The beleaguered Kenyan president should be encouraged, obliged, if need be, to expand his wisdom into rejecting the legislative monopoly of Kanu for the same reason(s) he rejected being made a life president.

But there is a historical context to the rise of African dictators in the Commonwealth. They all inherited, retained and further perfected instruments of oppression left behind by British colonialists who were the first to implant institutions and legal systems which degraded the African personality.

When the British realised that the new African leaders did not have fundamental opposition to the institutions and laws of colonialism, they were only too happy and eager to triumphantly return as advisers in military, police, prison and media affairs, to cite but a few examples. The advice was given, as it still is, in the guise of technical co-operation which was conveniently seen as non-political.

In a rather worrying way, the Commonwealth of Nations has served to perpetuate and conceal British collusion in the abuses of human rights by former colonies. There are two reasons which support this conclusion.

First, it is a matter of empirical assertion that the gamut of Commonwealth countries, certainly in Africa, have kept oppressive instruments of law-and-order dating back to British colonialism under the false pretence that the instruments are neutral civil service tools usable by any administration, colonial or otherwise.

Second, careful examination of every case in which the British negotiated for the end of their colonial rule reveals an almost paranoid concern for minority rights at the expense of the majority.

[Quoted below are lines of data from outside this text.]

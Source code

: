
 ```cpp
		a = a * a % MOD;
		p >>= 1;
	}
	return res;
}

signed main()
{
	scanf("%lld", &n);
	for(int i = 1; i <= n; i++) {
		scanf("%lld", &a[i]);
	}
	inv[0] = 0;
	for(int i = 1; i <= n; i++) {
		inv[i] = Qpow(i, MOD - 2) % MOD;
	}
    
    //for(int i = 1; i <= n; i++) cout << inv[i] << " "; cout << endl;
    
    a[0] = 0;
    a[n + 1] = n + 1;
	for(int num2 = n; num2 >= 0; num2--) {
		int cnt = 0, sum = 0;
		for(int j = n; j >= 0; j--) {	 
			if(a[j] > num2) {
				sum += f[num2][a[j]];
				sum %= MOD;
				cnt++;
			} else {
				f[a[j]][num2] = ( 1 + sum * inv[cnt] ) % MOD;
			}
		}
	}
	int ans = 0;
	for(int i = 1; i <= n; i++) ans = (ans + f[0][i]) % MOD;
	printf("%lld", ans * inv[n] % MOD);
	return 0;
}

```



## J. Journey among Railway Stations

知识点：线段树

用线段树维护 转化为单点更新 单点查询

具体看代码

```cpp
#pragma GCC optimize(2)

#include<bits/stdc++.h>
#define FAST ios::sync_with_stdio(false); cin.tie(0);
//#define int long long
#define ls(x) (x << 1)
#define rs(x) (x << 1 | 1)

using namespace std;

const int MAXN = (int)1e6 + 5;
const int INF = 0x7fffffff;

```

There is no single case in which the British sought entrenched rights for the majority, or even for the individual defined as a human being at large.

Rather, the British sought the entrenched protection of European settlers only. This approach led to the unfortunate definition of minority in the former colonies as a white person and it was only the wellbeing of the white person which preoccupied the British mind in the transition between colonialism and independence. In the British scheme of things, a black person could not be considered a minority since all blacks were, as natives, considered to be alike.

This narrow-minded, and indeed racist, definition of the minority encouraged power hungry black nationalists who were victorious at independence to make fantastic claims about their representative capacity in the black community to the detriment of human rights. The nationalists claimed to represent every black person, willy-nilly.

Black dissenters were branded as traitors.

What happened afterwards is a long and bitter story of human rights abuses which is better told by re-examining the past, present and future of the Commonwealth.

If those industrialized countries in the Commonwealth which are calling for human rights and democracy as a condition for developmental assistance are serious about their foreign policy posturing, then the re-examination should publicly begin with the Harare summit. The alternative is a bleak future for the Commonwealth in which grassroots attitudes towards the colonial club will be, to say the least, most unkind.

*About the Writer: Dr Jonathan Moyo is a lecturer in the Department of Political and Administrative Studies at the University of Zimbabwe.